What's Happening In Art This Week
Bosch in Madrid
The Bosch exhibit in the Netherlands is over, and now it's time for the Bosch exhibition in the Prado. This museum shows roughly the same paintings as the Noordbrabants Museum showed, but they have 2 more. Why? Because during the preparations for the Bosch-year, the Dutch investigated all of the paintings and decided that two of them were probably not painted by Bosch himself. The Spanish owners (the Prado) knidly disagreed and eventually they did not lend these two paintings to the Netherlands, but they did put them on display in their own 5th Century Exhibition.
You can try to distinguish the real from the less-real Bosch's until the 11th of September, 2016.
Mary Cassat Retrospective
American Impressionist painter Mary Cassat (1844-1926) did most of her work in Paris, but received a lot of praise in her native USA too. Although she never went to Japan, her work remains highly popular there, especially her mother and child scenes. The Yokohama Art Museum is now organizing the first large-scale retrospective of Cassat's work in 35 years. The exhibit opens on the 25th of June and will run until the 11th of September, 2016. A special website accompanies the exhibit.
The Yokohama Art Museum is opened daily except for Thursdays.

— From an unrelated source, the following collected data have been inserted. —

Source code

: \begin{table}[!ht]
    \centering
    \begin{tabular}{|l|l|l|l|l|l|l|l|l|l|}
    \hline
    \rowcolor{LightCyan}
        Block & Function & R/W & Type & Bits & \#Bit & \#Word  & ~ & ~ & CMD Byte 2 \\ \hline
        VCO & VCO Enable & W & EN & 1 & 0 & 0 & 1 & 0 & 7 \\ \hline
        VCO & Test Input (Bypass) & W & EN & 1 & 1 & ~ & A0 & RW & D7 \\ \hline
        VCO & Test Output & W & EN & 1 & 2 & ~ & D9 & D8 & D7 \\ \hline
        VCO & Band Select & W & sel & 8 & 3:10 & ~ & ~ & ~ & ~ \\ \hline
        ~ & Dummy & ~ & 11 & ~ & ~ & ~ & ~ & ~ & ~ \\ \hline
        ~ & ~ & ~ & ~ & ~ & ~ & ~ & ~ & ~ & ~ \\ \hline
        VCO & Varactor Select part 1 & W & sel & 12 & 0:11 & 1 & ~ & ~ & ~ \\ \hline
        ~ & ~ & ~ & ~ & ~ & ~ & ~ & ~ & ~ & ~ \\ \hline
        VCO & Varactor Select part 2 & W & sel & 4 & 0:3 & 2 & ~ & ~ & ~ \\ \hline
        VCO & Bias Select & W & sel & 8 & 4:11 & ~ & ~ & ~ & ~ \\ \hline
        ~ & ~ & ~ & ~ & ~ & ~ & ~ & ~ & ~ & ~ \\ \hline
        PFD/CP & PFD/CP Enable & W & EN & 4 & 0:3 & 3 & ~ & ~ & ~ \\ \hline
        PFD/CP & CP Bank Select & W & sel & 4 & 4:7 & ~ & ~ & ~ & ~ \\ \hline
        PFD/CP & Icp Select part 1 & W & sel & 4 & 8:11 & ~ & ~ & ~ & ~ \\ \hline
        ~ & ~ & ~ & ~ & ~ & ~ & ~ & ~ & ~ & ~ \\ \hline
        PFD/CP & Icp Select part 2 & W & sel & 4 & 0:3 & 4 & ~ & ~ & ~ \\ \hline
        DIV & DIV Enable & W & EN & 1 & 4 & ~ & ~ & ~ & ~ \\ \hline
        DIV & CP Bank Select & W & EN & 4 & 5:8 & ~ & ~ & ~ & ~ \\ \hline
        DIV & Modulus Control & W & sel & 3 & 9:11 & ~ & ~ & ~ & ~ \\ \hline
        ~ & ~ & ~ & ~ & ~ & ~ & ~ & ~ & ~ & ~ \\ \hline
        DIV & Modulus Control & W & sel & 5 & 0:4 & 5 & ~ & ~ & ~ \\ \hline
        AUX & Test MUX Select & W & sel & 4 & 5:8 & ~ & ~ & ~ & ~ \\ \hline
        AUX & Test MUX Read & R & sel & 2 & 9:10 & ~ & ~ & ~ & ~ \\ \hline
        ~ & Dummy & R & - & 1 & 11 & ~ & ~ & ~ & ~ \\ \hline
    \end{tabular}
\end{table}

Last chance for 19th century prostitution
The Van Gogh Museum in Amsterdam is into its last 2 weeks of the exhibit Easy Virtue. In this, they show prostitution throgh the eyes of Vincent van Gogh, Edgar Degas, Henri de Toulouse-Lautrec, Pablo Picasso and many other 19th century artists. Depicting prostitution was quite popular during the second half of the 19th century, allowing artists to show modern life in large cities like Paris. Especially for this exhibition, a room in Amsterdam's Red Light District has been transformed into a small museum as well, by contemporary artist Vera Selhorst.
Hurry to Amsterdam for the last tickets; this exhibit runs until the 19th of June 2016.
Vik Muniz and the backside of paintings
For the first time, the Mauritshuis in The Hague (the Netherlands) organizes an exhibition of contemporary art. They do this now with sculptor Vik Muniz, who works in New York and Rio de Janeiro. Using materials like sugar, thread, diamonds, chocolate syrup and garbage, Muniz creates bold, deceiving artworks. The inspiration for the exhibition at the Mauritshuis are the back sides of the seventeenth-century paintings in the museum's collection. This creates a connection between the modern art of Muniz and the world-famous paintings of the Mauritshuis.
Vik Muniz: Verso is on at the Mauritshuis from thw 9th of June until the 4th of September, 2016
The Toledo Museum of Modern Artexhibitsseven large outdoor sculptures by Jaume Plensa, including some shown for the first time in the United States, plus indoor installations that include a stainless steel curtain through which visitors can walk. Born in Barcelona, Spain in 1955, Plensa is known for his large figurative sculptures and installations that produce enchanting and mystifying visions of the human form as landscape. This specific exhibit was already shown at the Cheekwood Botanical Garden & Museum of Art in Nashville, Tennessee, and the Tampa Museum of Art in Florida, before traveling to Toledo for the end of its run.
Human Landscape is free to visit from June 17th until November 6th 2016.